Causes and Consequences of Aggressive Financial Reporting Policies
Patricia M. Dechow
University of California, Berkeley - Haas School of Business
Richard G. Sloan
University of California at Berkeley - Haas School of Business
Amy P. Hutton
Boston College - Carroll School of Management
This paper investigates the motivations for managers' decisions to overstate earnings and examines the consequences of such decisions. We examine firms subject to enforcement actions by the Securities and Exchange Commission for having violated the financial reporting requirements of the securities laws. In addition to considering the traditional bonus and debt hypotheses as motivations for earnings management, we also investigate the hypothesis that earnings management is systematically related to firms' demands for external financing. We argue that by employing aggressive accounting policies, firms temporarily inflate their market values and temporarily reduce their costs of capital.

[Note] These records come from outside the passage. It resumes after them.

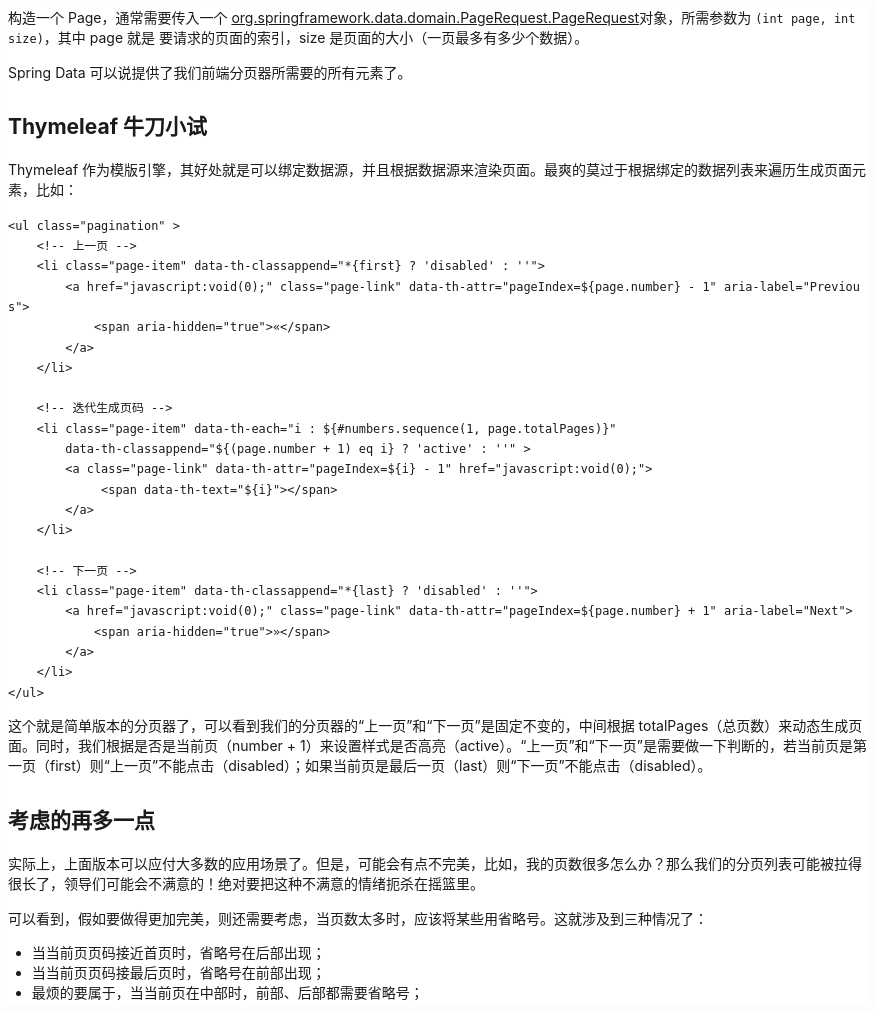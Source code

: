 构造一个  Page，通常需要传入一个 [org.springframework.data.domain.PageRequest.PageRequest](http://docs.spring.io/spring-data/commons/docs/current/api/org/springframework/data/domain/PageRequest.html)对象，所需参数为 `(int page, int size)`，其中 page 就是 要请求的页面的索引，size 是页面的大小（一页最多有多少个数据）。

Spring Data 可以说提供了我们前端分页器所需要的所有元素了。


## Thymeleaf 牛刀小试

Thymeleaf 作为模版引擎，其好处就是可以绑定数据源，并且根据数据源来渲染页面。最爽的莫过于根据绑定的数据列表来遍历生成页面元素，比如：


```
<ul class="pagination" >
	<!-- 上一页 -->
	<li class="page-item" data-th-classappend="*{first} ? 'disabled' : ''">
		<a href="javascript:void(0);" class="page-link" data-th-attr="pageIndex=${page.number} - 1" aria-label="Previous">
			<span aria-hidden="true">«</span>
		</a>
	</li>
	
	<!-- 迭代生成页码 -->
	<li class="page-item" data-th-each="i : ${#numbers.sequence(1, page.totalPages)}" 
		data-th-classappend="${(page.number + 1) eq i} ? 'active' : ''" >
		<a class="page-link" data-th-attr="pageIndex=${i} - 1" href="javascript:void(0);">
             <span data-th-text="${i}"></span>
        </a>
	</li>
	
	<!-- 下一页 -->
	<li class="page-item" data-th-classappend="*{last} ? 'disabled' : ''">
		<a href="javascript:void(0);" class="page-link" data-th-attr="pageIndex=${page.number} + 1" aria-label="Next">
			<span aria-hidden="true">»</span>
		</a>
	</li>
</ul>
```

这个就是简单版本的分页器了，可以看到我们的分页器的“上一页”和“下一页”是固定不变的，中间根据 totalPages（总页数）来动态生成页面。同时，我们根据是否是当前页（number + 1）来设置样式是否高亮（active）。“上一页”和“下一页”是需要做一下判断的，若当前页是第一页（first）则“上一页”不能点击（disabled）；如果当前页是最后一页（last）则“下一页”不能点击（disabled）。

## 考虑的再多一点

实际上，上面版本可以应付大多数的应用场景了。但是，可能会有点不完美，比如，我的页数很多怎么办？那么我们的分页列表可能被拉得很长了，领导们可能会不满意的！绝对要把这种不满意的情绪扼杀在摇篮里。


可以看到，假如要做得更加完美，则还需要考虑，当页数太多时，应该将某些用省略号。这就涉及到三种情况了：

* 当当前页页码接近首页时，省略号在后部出现；
* 当当前页页码接最后页时，省略号在前部出现；
* 最烦的要属于，当当前页在中部时，前部、后部都需要省略号；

Thus, managers of firms with high current demands for external financing have incentives to increase reported earnings. Further, we argue that aggressive reporting is more likely to occur in firms with poor governance structures. The empirical evidence supports our predictions. Relative to a matched control sample, aggressive reporters are in greater need of external financing and have poor governance structures. They have fewer outsiders on their boards of directors; are more likely to have their chief executive officers be chairmen of their boards; are less likely to have audit committees; and are less likely to have large outside blockholders. We also investigate the consequences of aggressive reporting. When management are identified as aggressive reporters, their firms' stock prices fall and they face less liquid markets for their securities and higher costs of capital.